Abutres que disputam os restos de animais mortos, pragas de ratos e de baratas, dejetos e restos de comida são uma constante em toda a área equivalente a 50 campos de futebol onde os sem-abrigo ergueram barracas, conforme constata uma reportagem da BBC Brasil.

Um repórter que visitou o local conta que quem anda pela avenida central do cemitério, administrado pela Câmara de São Paulo, “tem o desafio de controlar os enjoos provocados pelo cheiro de animais em decomposição”.

Ao longo dos 350 mil metros quadrados do cemitério, o ar de abandono salta à vista. O mesmo repórter conta que, no local, foi erguida “uma espécie de vila precária”. Há barracas erguidas dentro do cemitério mobiladas com sofá, cadeiras, varal para estender a roupa. Mas há também simples lonas apoiadas em bambus e pedaços de madeira.

Um espaço entre os ossários foi convertido pelos moradores em casa de banho. Junto aos dejetos humanos, há restos de comida, roupas e entulho. A presença de pragas, como ratos e baratas, é uma constante. À noite, os insetos multiplicam-se, mas as maiores dificuldades surgem no período de chuvas. Durante o verão, as enxurradas molham os sofás velhos que os sem-abrigo usam para dormir à reportagem da BBC Brasil, admitem que, para se proteger, arrastam grandes pedras de mármore que cobrem as sepulturas e dormem nas gavetas, ao lado dos caixões.

"O que mais me deixa triste é não poder abrir o frigorífico”

Igor (nome fictício atribuído pela BBC para proteger a identidade do entrevistado), 41 anos, 12 dos quais passados no cemitério, é um dos moradores mais antigos no local. Sentado num banco, abre uma lata, tira de lá um tubo de papel alumínio e um saco plástico, e cuidadosamente monta um cachimbo em que fuma duas pedras de crack (cocaína solidificada em cristais) enquanto conta a própria história à BBC Brasil, a poucos metros de algumas covas abertas.
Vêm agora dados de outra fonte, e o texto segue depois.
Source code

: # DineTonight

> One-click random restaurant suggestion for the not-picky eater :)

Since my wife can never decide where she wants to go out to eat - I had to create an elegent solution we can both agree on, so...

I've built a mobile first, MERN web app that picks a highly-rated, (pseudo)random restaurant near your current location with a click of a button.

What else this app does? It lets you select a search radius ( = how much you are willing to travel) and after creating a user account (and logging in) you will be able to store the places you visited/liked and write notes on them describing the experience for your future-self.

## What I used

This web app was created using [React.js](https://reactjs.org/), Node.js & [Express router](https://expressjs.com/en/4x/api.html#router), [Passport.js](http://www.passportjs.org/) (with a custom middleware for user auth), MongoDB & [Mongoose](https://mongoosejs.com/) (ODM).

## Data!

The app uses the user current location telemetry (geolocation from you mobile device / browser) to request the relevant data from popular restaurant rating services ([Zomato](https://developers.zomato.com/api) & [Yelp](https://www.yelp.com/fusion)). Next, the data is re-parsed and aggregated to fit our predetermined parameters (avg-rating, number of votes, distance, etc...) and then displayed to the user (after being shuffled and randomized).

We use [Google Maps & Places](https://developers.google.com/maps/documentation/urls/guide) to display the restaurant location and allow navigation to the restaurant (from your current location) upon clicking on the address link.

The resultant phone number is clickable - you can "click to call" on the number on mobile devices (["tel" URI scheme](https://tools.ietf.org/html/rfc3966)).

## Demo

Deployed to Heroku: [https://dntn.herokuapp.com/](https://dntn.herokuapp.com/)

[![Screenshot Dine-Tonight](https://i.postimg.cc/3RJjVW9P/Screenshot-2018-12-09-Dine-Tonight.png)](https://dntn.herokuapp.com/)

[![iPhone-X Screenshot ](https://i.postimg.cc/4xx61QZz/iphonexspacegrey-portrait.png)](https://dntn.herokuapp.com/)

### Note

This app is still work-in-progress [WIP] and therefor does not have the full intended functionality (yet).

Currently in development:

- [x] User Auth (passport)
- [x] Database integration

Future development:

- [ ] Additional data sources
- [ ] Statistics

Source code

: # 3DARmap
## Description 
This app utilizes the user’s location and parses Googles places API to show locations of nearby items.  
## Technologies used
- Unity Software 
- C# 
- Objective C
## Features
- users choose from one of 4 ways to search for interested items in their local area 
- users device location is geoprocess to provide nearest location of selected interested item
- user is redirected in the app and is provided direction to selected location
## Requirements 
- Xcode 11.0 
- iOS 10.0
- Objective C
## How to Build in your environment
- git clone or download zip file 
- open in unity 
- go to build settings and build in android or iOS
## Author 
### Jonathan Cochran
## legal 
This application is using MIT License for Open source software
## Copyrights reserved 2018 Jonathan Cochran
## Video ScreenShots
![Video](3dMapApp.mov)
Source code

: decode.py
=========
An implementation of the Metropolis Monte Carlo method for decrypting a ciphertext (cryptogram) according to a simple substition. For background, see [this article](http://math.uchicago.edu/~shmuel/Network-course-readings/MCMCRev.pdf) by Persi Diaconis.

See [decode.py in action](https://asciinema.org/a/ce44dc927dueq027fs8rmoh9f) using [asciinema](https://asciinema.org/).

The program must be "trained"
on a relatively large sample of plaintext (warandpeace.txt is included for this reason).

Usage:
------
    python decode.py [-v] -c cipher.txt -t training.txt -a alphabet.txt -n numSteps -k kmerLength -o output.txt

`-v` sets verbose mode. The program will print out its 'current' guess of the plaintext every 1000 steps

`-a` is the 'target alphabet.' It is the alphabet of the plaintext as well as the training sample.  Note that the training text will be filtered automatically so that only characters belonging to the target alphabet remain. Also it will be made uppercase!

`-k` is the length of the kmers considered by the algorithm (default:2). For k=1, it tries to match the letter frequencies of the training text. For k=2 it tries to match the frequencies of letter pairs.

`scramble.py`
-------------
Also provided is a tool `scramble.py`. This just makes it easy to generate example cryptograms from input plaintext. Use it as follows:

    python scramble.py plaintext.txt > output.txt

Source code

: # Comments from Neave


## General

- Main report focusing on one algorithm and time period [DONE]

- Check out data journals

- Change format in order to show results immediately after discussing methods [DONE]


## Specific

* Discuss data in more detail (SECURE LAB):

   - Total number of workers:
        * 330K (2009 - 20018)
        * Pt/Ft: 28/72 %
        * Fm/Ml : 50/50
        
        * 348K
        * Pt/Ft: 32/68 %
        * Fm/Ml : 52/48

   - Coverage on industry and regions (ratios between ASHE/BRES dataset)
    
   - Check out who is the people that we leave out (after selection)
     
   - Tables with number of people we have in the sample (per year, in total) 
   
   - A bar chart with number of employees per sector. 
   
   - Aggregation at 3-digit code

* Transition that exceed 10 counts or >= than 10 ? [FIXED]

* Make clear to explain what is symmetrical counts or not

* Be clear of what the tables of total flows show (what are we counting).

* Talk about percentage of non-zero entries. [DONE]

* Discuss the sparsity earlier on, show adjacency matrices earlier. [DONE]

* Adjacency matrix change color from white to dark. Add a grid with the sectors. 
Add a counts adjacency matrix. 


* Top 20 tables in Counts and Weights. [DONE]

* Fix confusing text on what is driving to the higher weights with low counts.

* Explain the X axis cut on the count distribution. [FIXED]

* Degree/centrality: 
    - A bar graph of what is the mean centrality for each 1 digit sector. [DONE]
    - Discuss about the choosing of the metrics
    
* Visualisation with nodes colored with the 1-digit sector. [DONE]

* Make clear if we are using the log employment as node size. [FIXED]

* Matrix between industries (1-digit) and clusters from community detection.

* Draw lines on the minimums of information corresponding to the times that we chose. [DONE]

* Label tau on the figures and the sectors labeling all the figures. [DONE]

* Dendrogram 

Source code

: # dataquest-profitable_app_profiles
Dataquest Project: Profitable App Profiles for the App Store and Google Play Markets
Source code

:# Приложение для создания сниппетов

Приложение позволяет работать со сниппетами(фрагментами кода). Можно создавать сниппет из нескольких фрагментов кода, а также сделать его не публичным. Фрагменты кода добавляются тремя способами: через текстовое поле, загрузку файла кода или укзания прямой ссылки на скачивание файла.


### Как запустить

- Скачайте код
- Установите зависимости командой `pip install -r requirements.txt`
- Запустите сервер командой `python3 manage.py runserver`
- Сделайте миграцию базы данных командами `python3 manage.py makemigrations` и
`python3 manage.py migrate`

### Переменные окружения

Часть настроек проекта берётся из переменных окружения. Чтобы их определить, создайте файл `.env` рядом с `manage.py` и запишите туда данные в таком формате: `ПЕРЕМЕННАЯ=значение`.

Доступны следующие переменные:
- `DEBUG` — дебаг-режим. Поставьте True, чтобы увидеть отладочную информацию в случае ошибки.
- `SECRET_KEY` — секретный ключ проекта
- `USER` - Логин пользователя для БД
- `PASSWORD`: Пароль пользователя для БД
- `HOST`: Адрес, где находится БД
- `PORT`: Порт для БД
"A primeira vez que fumei crack foi no fim de 1993. Mesmo fumando com frequência, trabalhei como operador de empilhadora, comunicação visual em várias empresas, além de tradutor e intérprete de japonês no bairro da Liberdade", afirma.
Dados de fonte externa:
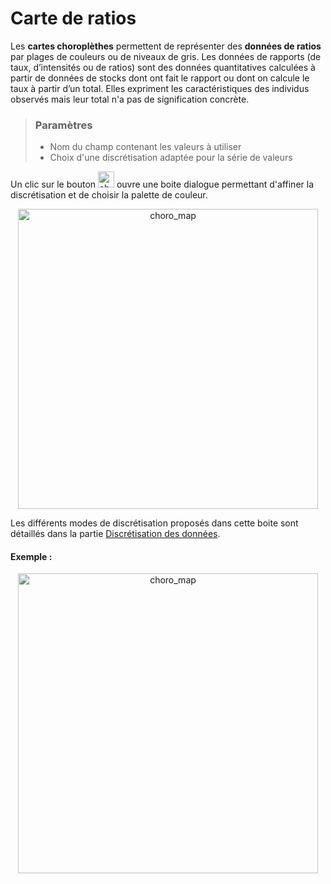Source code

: # Carte de ratios

Les **cartes choroplèthes** permettent de représenter des **données de ratios** par plages de couleurs ou de niveaux de gris.
Les données de rapports (de taux, d’intensités ou de ratios) sont des données quantitatives calculées à partir de données de stocks dont ont fait le rapport ou dont on calcule le taux à partir d’un total. Elles expriment les caractéristiques des individus observés mais leur total n'a pas de signification concrète.


> ### Paramètres
> * Nom du champ contenant les valeurs à utiliser
> * Choix d'une discrétisation adaptée pour la série de valeurs


Un clic sur le bouton <img src="img/discr_new.png" alt="choro_map" style="width: 26px;"/> ouvre une boite dialogue permettant d'affiner la discrétisation et de choisir la palette de couleur.
<p style="text-align: center;">
<img src="img/discr3.png" alt="choro_map" style="width: 480px;"/>
</p>
Les différents modes de discrétisation proposés dans cette boite sont détaillés dans la partie <a href="./discretisation_fr.html"> Discrétisation des données</a>.

#### Exemple :

<p style="text-align: center;">
<img src="img/choropleth_map.png" alt="choro_map" style="width: 480px;"/>
</p>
Igor aprendeu japonês quando em 1995 foi morar para o Japão, a terra natal da avó paterna, mas a experiência não correu bem.
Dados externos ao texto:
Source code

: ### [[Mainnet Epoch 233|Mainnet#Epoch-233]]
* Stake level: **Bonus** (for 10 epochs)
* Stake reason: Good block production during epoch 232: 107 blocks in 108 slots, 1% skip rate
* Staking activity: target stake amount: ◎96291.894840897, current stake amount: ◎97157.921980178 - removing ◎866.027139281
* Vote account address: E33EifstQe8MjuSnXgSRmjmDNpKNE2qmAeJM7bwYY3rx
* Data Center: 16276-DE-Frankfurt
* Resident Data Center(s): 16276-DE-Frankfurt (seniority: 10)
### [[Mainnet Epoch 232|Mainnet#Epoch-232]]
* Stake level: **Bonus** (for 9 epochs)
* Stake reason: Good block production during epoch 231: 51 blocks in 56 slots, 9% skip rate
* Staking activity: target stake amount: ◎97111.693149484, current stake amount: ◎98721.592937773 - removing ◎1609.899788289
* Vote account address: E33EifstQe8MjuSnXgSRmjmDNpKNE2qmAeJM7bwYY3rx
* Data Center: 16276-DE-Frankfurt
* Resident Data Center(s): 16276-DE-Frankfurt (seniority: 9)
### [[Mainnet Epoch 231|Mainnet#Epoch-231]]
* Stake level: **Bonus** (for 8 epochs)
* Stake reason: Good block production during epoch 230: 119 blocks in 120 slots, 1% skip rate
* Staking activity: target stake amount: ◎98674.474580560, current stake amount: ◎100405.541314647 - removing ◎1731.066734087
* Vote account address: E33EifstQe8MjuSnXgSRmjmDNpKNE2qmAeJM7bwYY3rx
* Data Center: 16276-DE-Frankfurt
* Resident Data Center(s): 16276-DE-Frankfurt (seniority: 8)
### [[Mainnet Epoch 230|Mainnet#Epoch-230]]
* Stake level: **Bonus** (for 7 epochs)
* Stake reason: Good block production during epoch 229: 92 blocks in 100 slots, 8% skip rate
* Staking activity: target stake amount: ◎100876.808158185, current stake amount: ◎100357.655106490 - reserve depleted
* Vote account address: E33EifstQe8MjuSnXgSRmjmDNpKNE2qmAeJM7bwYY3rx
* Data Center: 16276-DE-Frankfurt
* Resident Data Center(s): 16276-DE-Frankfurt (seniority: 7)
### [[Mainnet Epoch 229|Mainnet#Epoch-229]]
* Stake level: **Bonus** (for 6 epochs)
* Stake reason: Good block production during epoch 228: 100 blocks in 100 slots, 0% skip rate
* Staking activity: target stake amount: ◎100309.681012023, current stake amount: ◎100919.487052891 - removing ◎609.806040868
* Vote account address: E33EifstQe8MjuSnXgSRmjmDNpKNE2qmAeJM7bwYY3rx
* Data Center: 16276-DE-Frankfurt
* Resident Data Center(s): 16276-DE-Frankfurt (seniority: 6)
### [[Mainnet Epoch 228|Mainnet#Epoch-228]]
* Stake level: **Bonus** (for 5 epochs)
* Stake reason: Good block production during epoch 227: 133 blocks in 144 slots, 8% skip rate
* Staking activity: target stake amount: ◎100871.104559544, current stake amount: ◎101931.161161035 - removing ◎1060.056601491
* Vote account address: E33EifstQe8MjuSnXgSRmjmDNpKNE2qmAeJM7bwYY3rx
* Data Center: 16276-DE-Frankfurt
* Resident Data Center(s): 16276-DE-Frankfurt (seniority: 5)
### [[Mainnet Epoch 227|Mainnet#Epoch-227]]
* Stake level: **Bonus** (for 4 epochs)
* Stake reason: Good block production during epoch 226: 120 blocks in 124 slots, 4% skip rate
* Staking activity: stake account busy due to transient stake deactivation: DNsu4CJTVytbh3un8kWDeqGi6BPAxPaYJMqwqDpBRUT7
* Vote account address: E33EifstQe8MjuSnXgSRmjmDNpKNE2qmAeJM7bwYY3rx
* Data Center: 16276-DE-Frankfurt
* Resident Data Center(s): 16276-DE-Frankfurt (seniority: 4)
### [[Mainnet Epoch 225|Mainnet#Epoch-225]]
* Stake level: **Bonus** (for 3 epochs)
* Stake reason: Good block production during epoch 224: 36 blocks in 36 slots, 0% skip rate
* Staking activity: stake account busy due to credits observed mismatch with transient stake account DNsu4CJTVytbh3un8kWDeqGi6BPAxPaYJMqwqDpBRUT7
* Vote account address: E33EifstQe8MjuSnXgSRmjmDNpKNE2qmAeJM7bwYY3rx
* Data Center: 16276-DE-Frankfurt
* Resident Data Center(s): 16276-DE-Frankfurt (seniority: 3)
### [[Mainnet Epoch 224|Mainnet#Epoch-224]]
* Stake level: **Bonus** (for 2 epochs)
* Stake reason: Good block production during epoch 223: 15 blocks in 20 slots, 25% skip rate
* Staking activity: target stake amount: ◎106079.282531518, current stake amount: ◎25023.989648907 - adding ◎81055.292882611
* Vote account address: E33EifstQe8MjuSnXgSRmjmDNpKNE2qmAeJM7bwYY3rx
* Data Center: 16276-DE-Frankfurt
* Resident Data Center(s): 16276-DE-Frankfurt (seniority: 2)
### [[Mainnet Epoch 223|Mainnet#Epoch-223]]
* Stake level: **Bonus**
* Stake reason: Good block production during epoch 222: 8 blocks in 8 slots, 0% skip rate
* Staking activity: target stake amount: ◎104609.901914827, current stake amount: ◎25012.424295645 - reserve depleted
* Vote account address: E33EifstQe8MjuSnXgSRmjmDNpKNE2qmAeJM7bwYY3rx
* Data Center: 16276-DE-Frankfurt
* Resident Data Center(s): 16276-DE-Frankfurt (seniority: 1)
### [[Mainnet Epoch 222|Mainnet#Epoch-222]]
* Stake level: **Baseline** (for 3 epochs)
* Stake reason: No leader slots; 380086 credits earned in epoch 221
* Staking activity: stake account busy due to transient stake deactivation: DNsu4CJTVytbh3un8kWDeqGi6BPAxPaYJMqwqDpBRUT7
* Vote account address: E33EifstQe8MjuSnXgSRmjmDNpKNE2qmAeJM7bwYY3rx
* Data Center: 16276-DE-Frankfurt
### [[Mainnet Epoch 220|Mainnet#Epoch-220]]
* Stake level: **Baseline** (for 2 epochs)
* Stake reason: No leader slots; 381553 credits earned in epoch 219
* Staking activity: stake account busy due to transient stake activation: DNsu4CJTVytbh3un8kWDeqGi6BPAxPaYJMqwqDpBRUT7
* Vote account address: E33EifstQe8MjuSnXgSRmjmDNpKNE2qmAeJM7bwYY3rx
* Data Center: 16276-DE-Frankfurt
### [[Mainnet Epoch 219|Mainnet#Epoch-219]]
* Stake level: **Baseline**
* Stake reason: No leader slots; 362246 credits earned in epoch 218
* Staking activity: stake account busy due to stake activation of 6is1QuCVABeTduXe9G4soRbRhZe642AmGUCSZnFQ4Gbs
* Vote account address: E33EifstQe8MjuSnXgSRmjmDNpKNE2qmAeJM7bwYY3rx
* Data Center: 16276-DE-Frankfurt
"Fui preso por tráfico de drogas, vandalismo, atropelamento e corrupção de menores. Fui deportado para o Brasil em dezembro de 1997. A minha família não quer mais saber de mim. Hoje, só nos vemos em velórios, casamentos e festas".

Igor tentou recomeçar a vida no Brasil, mas o vício das drogas foi mais forte. Retira do lixo doméstico parte das roupas que veste e alimentação, como bolos e alimentos deitados fora em pacotes fechados. “Bens” que partilha com os demais moradores. Sem televisão, Igor também se informa através dos jornais que recolhe dos sacos de lixo. Parece adaptado ao ambiente, apesar da falta de conforto.

"O que mais me deixa triste é não poder abrir um frigorífico e ter o prazer de tomar uma Coca-Cola bem gelada ou comer uma fruta", revela.

“A autarquia nunca apareceu para nos tentar ajudar”

Muito dos sem-abrigo ali vivem sentem-se abandonados pelo município e queixam-se da violência policial.

"A autarquia nunca apareceu para nos tentar ajudar, só vem para deitar abaixo as nossas barracas. A Pastoral (do Povo de Rua) visita-nos uma vez por ano para saber se estamos vivos e só a Polícia Militar aparece sempre para ‘nos dar um salve’", diz à BBC Brasil um homem que pediu para não ser identificado e que usou uma gíria para se referir aos espancamentos dos agentes policiais.

"Já fui espancado e torturado aqui de joelhos durante horas por polícias. Eles chamam-nos viciados malditos, perguntam onde estão os cachimbos e derrubam as barracas. O que querem que façamos? Vamos para onde?", questiona.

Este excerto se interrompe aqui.